Dans les « chapitres » II et III du « Premier espace » (« Dehors, l’ombre agrandie », pp. 26-30 / « Caillou et stylet », pp. 31-38), la confusion va croissant. Le texte commence apparemment par une description de ce qui se passe à l’extérieur de la maison d’arrêt. Les prisonnières entendent ainsi « un long cri » (C12) « venant de l’extérieur [de leur cellule] » (p. 26). Que s’est-il passé ? Dans un premier temps, le narrateur laisse entendre que le cri a été émis par une fille nue (C13), aux longs cheveux blonds (cf. C4), blessée à l’aine : la jeune personne est en train de courir sur un chemin pierreux (C14) fuyant un temple antique (C15), un « sanctuaire pentastyle » (p. 28) au fronton soutenu par « cinq colonnes épaisses » (p. 27), dont une est mutilée (C16 ; cf. C6) ; le tout se déroule sur fond d’un paysage « de la Grèce antique, ou de Sicile, ou bien d’Anatolie » (p. 27 ; C17). Toutefois, cet agencement fictionnel se retrouve soudain démantelé, avec une désinvolture typiquement robbe-grilletienne : « Non, ce modèle d’architecture est vraiment par trop improbable, et trop improbable aussi cette colonne ruinée dont les restes défieraient ainsi les lois élémentaires de la pesanteur » (p. 28). Le narrateur « revient donc sur ses pas » et repart dans une autre direction. Le cri fatidique aurait résonné dans les rues d’une ville moderne (C13’), dont il ne subsiste toutefois que des ruines : des promeneuses (C14’) déambulant dans la ville avec des vêtements (robes longues, corsets, bottines) et des accessoires (ombrelles) typiquement « Belle Époque » (C15’) se retrouvent sous les murailles de la maison d’arrêt, à hauteur de C6 (la fenêtre au barreau brisé) ; elles remarquent alors sur le sol un gros caillou (C16’), et c’est alors qu’elles entendent le cri venant … de la cellule des prisonnières (p. 31) !
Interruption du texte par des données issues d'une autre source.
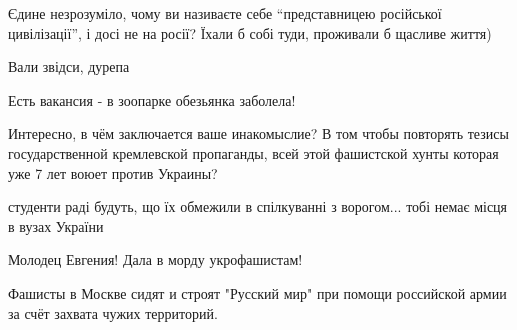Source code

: \begin{itemize}
Єдине незрозуміло, чому ви називаєте себе \enquote{представницею російської цивілізації}, і досі не на росії? Їхали б собі туди, проживали б щасливе життя)

 
Вали звідси, дурепа

 
Есть вакансия - в зоопарке обезьянка заболела!

 
Интересно, в чём заключается ваше инакомыслие? В том чтобы повторять тезисы государственной кремлевской пропаганды, всей этой фашистской хунты которая уже 7 лет воюет против Украины?

 
студенти раді будуть, що їх обмежили в спілкуванні з ворогом... тобі немає місця в вузах України

 
Молодец Евгения! Дала в морду укрофашистам!

\begin{itemize}
 
Фашисты в Москве сидят и строят "Русский мир" при помощи российской армии за счёт захвата чужих территорий.


\end{itemize}
\end{itemize}
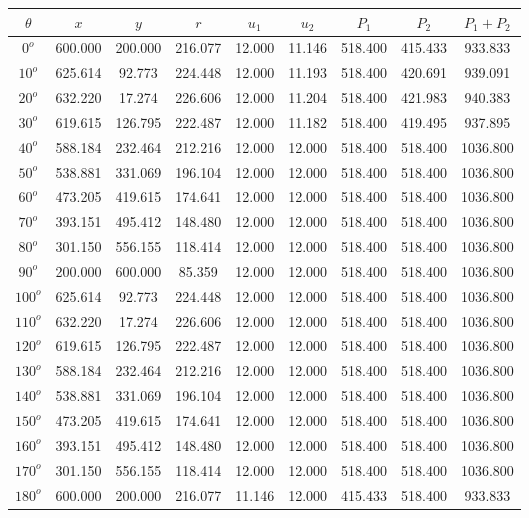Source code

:     \begin{table}[H]
        \centering
        \begin{tabular}{|c|c|c|c|c|c|c|c|c|} \hline
    $\theta$ &$x$ &$y$ &$r$ &$u_1$ &$u_2$ &$P_1$ &$P_2$ &$P_1+P_2$ \\ \hline
$0^o$	&600.000	&200.000	&216.077	&12.000	&11.146	&518.400	&415.433	&933.833 \\ \hline
$10^o$	&625.614	&92.773	&224.448	&12.000	&11.193	&518.400	&420.691	&939.091 \\ \hline
$20^o$	&632.220	&17.274	&226.606	&12.000	&11.204	&518.400	&421.983	&940.383 \\ \hline
$30^o$	&619.615	&126.795	&222.487	&12.000	&11.182	&518.400	&419.495	&937.895 \\ \hline
$40^o$	&588.184	&232.464	&212.216	&12.000	&12.000	&518.400	&518.400	&1036.800 \\ \hline
$50^o$	&538.881	&331.069	&196.104	&12.000	&12.000	&518.400	&518.400	&1036.800 \\ \hline
$60^o$	&473.205	&419.615	&174.641	&12.000	&12.000	&518.400	&518.400	&1036.800 \\ \hline
$70^o$	&393.151	&495.412	&148.480	&12.000	&12.000	&518.400	&518.400	&1036.800 \\ \hline
$80^o$	&301.150	&556.155	&118.414	&12.000	&12.000	&518.400	&518.400	&1036.800 \\ \hline
$90^o$	&200.000	&600.000	&85.359	&12.000	&12.000	&518.400	&518.400	&1036.800 \\ \hline
$100^o$	&625.614	&92.773	&224.448	&12.000	&12.000	&518.400	&518.400	&1036.800 \\ \hline
$110^o$	&632.220	&17.274	&226.606	&12.000	&12.000	&518.400	&518.400	&1036.800 \\ \hline
$120^o$	&619.615	&126.795	&222.487	&12.000	&12.000	&518.400	&518.400	&1036.800 \\ \hline
$130^o$	&588.184	&232.464	&212.216	&12.000	&12.000	&518.400	&518.400	&1036.800 \\ \hline
$140^o$	&538.881	&331.069	&196.104	&12.000	&12.000	&518.400	&518.400	&1036.800 \\ \hline
$150^o$	&473.205	&419.615	&174.641	&12.000	&12.000	&518.400	&518.400	&1036.800 \\ \hline
$160^o$	&393.151	&495.412	&148.480	&12.000	&12.000	&518.400	&518.400	&1036.800 \\ \hline
$170^o$	&301.150	&556.155	&118.414	&12.000	&12.000	&518.400	&518.400	&1036.800 \\ \hline
$180^o$	&600.000	&200.000	&216.077	&11.146	&12.000	&415.433	&518.400	&933.833 \\ \hline

\end{tabular}
\end{table}

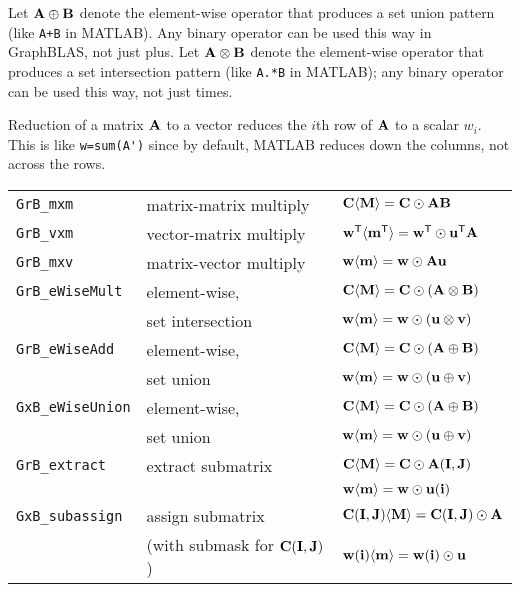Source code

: \documentclass[12pt]{article}
\begin{document}
Let ${\bf A \oplus B}$ denote the element-wise operator that produces a set
union pattern (like \verb'A+B' in MATLAB).  Any binary operator can be used
this way in GraphBLAS, not just plus.  Let ${\bf A \otimes B}$ denote the
element-wise operator that produces a set intersection pattern (like
\verb'A.*B' in MATLAB); any binary operator can be used this way, not just
times.

Reduction of a matrix ${\bf A}$ to a vector reduces the $i$th row of ${\bf A}$
to a scalar $w_i$.  This is like \verb"w=sum(A')" since by default, MATLAB
reduces down the columns, not across the rows.

\vspace{0.05in}
{\footnotesize
\begin{tabular}{lll}
\hline
\verb'GrB_mxm'       & matrix-matrix multiply  & ${\bf C \langle M \rangle = C \odot AB}$ \\
\verb'GrB_vxm'       & vector-matrix multiply  & ${\bf w^{\sf T}\langle m^{\sf T}\rangle = w^{\sf T}\odot u^{\sf T}A}$ \\
\verb'GrB_mxv'       & matrix-vector multiply  & ${\bf w \langle m \rangle = w \odot Au}$ \\
\hline
\verb'GrB_eWiseMult' & element-wise,           & ${\bf C \langle M \rangle = C \odot (A \otimes B)}$ \\
                     & set intersection        & ${\bf w \langle m \rangle = w \odot (u \otimes v)}$ \\
\hline
\verb'GrB_eWiseAdd'  & element-wise,           & ${\bf C \langle M \rangle = C \odot (A \oplus  B)}$ \\
                     & set union               & ${\bf w \langle m \rangle = w \odot (u \oplus  v)}$ \\
\hline
\verb'GxB_eWiseUnion'& element-wise,           & ${\bf C \langle M \rangle = C \odot (A \oplus  B)}$ \\
                     & set union               & ${\bf w \langle m \rangle = w \odot (u \oplus  v)}$ \\
\hline
\verb'GrB_extract'   & extract submatrix       & ${\bf C \langle M \rangle = C \odot A(I,J)}$ \\
                     &                         & ${\bf w \langle m \rangle = w \odot u(i)}$ \\
\hline
\verb'GxB_subassign' & assign submatrix        & ${\bf C (I,J) \langle M \rangle = C(I,J) \odot A}$ \\
                     & (with submask for ${\bf C(I,J)}$)
                                               & ${\bf w (i)   \langle m \rangle = w(i)   \odot u}$ \\

\end{tabular}}
\end{document}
Parvenu à ce point de la « narration », le lecteur est désormais complètement égaré, du fait qu’il se trouve confronté à un « effet de discohérence » des plus radicaux : considéré en tant qu’« objet » au sens épistémologique du terme, le cri (C12) suit en même temps deux trajectoires mutuellement incompatibles : du dehors vers le dedans, du dedans vers le dehors. De ce fait, la distinction topologique même entre un « dedans » et un « dehors » se trouve abolie dans TCF . Pour reprendre un parallélisme proposé par Bruce Morrissette dès le colloque de Cerisy de 1971 sur le Nouveau Roman et avalisé ensuite par Robbe-Grillet lui-même (v. Morrissette 1972 : 130-132, Robbe-Grillet 1979 : 229-230), le « récit » robbe-grilletien est construit sur le plan topologique à la manière d’une bouteille de Klein : tout comme, dans la figure 2, un objet placé au point indiqué par la flèche se situe à la fois à l’extérieur et à l’intérieur de la bouteille représentée, le cri de terreur qui vient achever le lecteur cartésien retentit à la fois à l’extérieur et à l’intérieur de la prison …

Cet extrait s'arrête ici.